My back started killing me and Tamara asked what else did I want and why? Oddly, she was suddenly unenthusiastic about me and she revealed resentment, of all things, and possibilities for her revenge.
But how busy I was! — building the twelve-by-sixteen rec room at the rear of the house.
I made bedplates and cut boards. And this was the day that Tamara baked her standard sponge cake.
When I reached for a taste of the cake, she took the plate away.
So I slapped her and drilled holes for anchor bolts, used a shim to level bedplates and my half-inch nuts to secure the bedplates.
“Have I seen that before?” I asked her, for by then Tamara smoked a cigarette near the site and she was waving an arm on which slid — up and down — a bracelet of lumpy blue glass.
A beautiful beam of light — perhaps it was aqua — was produced by the sun poking through the dangles at her wrist.
And then again that woman behaved unfavorably toward me, for I had laid my hands on her small-sized, stooped back, or I had prodded her.
By the next May, Tamara had departed and Hesper, her replacement, carried a tray of old-time spring tonic for the two of us.

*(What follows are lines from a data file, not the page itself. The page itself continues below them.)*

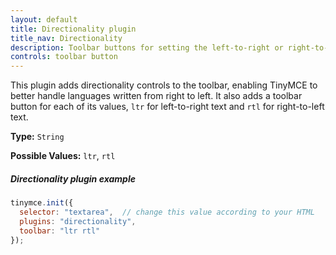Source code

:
 ```yaml
---
layout: default
title: Directionality plugin
title_nav: Directionality
description: Toolbar buttons for setting the left-to-right or right-to-left direction of content.
controls: toolbar button
---
```


This plugin adds directionality controls to the toolbar, enabling TinyMCE to better handle languages written from right to left. It also adds a toolbar button for each of its values, `ltr` for left-to-right text and `rtl` for right-to-left text.

**Type:** `String`

**Possible Values:** `ltr`, `rtl`

##### Directionality plugin example

```js
tinymce.init({
  selector: "textarea",  // change this value according to your HTML
  plugins: "directionality",
  toolbar: "ltr rtl"
});
```
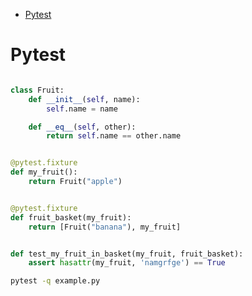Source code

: <!--ts-->
   * [Pytest](#pytest)

<!-- Added by: gil_diy, at: Sat 21 May 2022 17:06:43 IDT -->

<!--te-->

# Pytest

```python

class Fruit:
    def __init__(self, name):
        self.name = name

    def __eq__(self, other):
        return self.name == other.name


@pytest.fixture
def my_fruit():
    return Fruit("apple")


@pytest.fixture
def fruit_basket(my_fruit):
    return [Fruit("banana"), my_fruit]


def test_my_fruit_in_basket(my_fruit, fruit_basket):
    assert hasattr(my_fruit, 'namgrfge') == True

```


```bash
pytest -q example.py
```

Yet Hesper is so perfectly content to pursue me, seeing as how I expected she’d soon lose interest in the project or not have any real knack for it.
At this point we marched around the yard attentively, and I could tell from her remarks, and from how she laughed seriously, that I would not need to worry too much about her — as if I’d considered all of the pitfalls and avoided them.

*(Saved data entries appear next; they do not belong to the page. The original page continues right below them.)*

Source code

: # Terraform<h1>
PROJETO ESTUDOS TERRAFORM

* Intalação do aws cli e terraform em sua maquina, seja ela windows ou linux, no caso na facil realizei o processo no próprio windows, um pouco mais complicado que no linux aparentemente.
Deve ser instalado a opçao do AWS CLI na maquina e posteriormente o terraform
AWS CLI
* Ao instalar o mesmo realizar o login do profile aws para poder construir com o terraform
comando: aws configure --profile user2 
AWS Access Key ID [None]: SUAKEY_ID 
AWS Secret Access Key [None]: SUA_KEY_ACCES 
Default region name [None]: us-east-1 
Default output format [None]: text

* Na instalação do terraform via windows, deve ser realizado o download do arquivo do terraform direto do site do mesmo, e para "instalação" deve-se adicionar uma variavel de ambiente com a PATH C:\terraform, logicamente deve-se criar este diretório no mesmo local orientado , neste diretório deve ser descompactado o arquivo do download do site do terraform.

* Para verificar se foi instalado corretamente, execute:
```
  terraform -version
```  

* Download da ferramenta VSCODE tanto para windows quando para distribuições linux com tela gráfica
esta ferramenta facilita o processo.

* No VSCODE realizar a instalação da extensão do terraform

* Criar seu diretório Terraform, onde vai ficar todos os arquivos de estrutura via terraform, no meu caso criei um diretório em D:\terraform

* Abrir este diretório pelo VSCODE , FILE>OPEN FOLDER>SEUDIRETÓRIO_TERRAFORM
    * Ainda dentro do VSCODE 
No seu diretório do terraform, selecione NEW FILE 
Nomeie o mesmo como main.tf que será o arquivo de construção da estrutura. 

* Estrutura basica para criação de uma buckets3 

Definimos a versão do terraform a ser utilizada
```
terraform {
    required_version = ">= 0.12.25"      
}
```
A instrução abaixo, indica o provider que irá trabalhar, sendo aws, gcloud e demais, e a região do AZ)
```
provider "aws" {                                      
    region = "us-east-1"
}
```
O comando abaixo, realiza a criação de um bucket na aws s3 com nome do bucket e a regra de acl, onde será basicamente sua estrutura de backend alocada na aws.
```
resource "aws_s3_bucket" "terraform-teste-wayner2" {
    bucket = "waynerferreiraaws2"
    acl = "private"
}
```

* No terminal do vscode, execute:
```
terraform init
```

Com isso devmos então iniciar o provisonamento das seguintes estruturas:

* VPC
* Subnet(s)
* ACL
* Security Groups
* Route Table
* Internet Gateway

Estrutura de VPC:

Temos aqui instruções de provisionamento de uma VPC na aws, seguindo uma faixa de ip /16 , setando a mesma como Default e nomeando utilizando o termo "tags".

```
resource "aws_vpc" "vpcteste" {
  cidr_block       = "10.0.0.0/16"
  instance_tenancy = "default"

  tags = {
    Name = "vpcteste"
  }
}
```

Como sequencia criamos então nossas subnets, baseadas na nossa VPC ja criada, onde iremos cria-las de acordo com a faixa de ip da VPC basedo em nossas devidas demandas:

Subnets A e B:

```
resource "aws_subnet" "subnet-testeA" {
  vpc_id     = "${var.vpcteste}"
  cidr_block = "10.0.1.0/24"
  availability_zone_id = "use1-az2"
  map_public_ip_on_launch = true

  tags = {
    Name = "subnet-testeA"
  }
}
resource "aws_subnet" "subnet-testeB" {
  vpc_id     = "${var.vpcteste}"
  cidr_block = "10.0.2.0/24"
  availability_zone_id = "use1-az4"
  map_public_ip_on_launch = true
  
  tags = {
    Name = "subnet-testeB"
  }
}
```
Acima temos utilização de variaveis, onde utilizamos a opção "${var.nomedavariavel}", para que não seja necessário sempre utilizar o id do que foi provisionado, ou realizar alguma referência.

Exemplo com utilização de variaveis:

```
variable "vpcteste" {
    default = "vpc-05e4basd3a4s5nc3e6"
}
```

There was a green glow from the thin, scratched surface of the lawn.
And there was that underlying melody when Hesper groaned because she saw the gopher hole — rather, we saw that typical mound of soil.
We had to set a cinch trap.
After you catch a gopher, you tap it headfirst, dead, right back into the hole! That’s good fertilizer.

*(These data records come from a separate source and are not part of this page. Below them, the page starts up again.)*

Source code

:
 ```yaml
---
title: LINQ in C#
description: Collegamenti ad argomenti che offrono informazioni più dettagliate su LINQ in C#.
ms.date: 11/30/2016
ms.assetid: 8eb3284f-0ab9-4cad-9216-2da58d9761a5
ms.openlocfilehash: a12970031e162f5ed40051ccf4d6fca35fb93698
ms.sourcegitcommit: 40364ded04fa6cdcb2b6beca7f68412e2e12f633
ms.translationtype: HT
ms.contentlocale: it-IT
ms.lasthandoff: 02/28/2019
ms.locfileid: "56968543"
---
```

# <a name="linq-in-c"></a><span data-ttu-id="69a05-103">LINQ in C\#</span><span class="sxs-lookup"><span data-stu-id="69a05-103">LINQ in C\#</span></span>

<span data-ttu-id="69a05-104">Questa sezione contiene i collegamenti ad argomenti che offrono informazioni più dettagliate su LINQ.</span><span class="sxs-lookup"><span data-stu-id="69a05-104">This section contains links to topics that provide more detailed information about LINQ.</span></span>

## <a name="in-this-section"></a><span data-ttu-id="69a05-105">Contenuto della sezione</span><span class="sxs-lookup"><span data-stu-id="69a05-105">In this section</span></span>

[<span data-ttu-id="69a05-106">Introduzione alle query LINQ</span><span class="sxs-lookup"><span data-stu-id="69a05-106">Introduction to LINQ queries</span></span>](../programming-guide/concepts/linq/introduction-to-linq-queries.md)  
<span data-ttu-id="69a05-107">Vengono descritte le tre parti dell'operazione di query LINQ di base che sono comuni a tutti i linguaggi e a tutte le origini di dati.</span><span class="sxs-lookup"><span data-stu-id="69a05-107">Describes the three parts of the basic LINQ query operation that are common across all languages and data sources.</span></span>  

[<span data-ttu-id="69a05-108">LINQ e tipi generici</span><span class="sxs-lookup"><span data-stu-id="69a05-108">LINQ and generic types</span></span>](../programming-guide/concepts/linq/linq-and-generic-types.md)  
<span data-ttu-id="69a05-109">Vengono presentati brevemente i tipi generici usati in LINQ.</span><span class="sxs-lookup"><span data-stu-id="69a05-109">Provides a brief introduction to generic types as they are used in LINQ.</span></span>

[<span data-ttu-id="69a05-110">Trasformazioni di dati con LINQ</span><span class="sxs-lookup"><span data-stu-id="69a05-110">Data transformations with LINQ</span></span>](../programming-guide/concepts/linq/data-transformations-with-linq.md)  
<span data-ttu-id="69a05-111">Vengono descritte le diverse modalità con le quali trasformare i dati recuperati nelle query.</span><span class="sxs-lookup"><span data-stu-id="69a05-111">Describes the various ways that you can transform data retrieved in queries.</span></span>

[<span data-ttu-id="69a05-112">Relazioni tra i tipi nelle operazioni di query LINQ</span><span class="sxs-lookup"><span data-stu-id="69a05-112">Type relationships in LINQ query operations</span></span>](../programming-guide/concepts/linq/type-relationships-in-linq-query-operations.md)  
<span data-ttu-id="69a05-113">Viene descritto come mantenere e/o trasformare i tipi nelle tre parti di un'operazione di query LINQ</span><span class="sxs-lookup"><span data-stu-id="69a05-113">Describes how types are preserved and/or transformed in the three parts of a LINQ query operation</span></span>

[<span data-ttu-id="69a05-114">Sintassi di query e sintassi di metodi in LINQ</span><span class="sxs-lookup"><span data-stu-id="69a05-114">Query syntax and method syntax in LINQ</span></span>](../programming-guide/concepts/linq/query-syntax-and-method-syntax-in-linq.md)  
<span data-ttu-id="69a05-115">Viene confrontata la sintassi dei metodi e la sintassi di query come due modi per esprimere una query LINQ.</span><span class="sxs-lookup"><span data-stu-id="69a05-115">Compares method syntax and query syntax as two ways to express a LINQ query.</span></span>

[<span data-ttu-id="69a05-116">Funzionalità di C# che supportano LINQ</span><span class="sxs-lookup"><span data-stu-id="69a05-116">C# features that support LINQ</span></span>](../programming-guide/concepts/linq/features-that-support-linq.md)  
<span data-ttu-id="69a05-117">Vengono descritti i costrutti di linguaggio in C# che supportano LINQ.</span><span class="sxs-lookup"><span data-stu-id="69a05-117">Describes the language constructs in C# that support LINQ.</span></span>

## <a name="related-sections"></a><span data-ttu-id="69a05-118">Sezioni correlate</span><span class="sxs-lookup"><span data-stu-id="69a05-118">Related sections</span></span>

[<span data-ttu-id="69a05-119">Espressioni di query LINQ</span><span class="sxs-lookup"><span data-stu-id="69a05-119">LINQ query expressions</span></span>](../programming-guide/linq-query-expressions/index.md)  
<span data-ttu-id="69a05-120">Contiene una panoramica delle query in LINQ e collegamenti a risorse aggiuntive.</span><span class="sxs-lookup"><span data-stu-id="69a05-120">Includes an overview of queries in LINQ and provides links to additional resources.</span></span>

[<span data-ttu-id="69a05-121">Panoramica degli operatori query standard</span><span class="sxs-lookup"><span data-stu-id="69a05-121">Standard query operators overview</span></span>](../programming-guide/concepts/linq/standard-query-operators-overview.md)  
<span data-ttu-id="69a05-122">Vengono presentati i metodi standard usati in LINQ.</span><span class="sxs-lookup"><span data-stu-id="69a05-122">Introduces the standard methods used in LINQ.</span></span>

This isn’t just a big joke. Pests move in from other areas and damage can occur in a short time from new ones who reinvade the world of nature.
But after I put to death a friendship, a marriage?
There are people to take their places, who move in from other areas, of course. There are people who are dedicated to the true good, who work toward this goal. There are animals that may not.
The gulls in the wind looked to her like fruit flies or gnats.
Two gulls flying suffered an in-air collision. One fell. The other briefly stood there — appearing to do next to nothing.
The woman didn’t think she was supposed to see that.
So how far did the injured gull fall? — for it did not show itself again.
From the ninth floor, the adults in the street looked to her like children. But who were the children that she saw meant to be?
“We’ll have to knock ourselves into shape, won’t we?” the woman told her husband. She had once intended to evaluate their options for the improvement of their understanding.
She was fingering her glass that held water — the water that, of course, slides downhill when she drinks it — the water that one could say stumbles.
Now, in the back of their building beyond the river, there is a hollow — the unfilled cavity — although nobody can escape that way.
The woman went to bed that night with nothing much accomplished vis-à-vis the mysteries of daily life.
Her husband, next to her, squats carefully. Then he is on his knees above her.
He keeps his chin down, giving proper shape to what he is trying to express — his romantic attitude toward life.
TO REVIVE A PERSON IS NO SLIGHT THING
People often wait a long time and then, like me, suddenly, they’re back in the news with a changed appearance.
Now I have fuzzy gray hair. I am pointing at it. It’s like baby hair I am told.
Two people once said I had pretty feet.
I ripped off some leaves and clipped stem ends, with my new spouse, from a spray of fluorescent daisies he’d bought for me, and I asserted something unpleasant just then.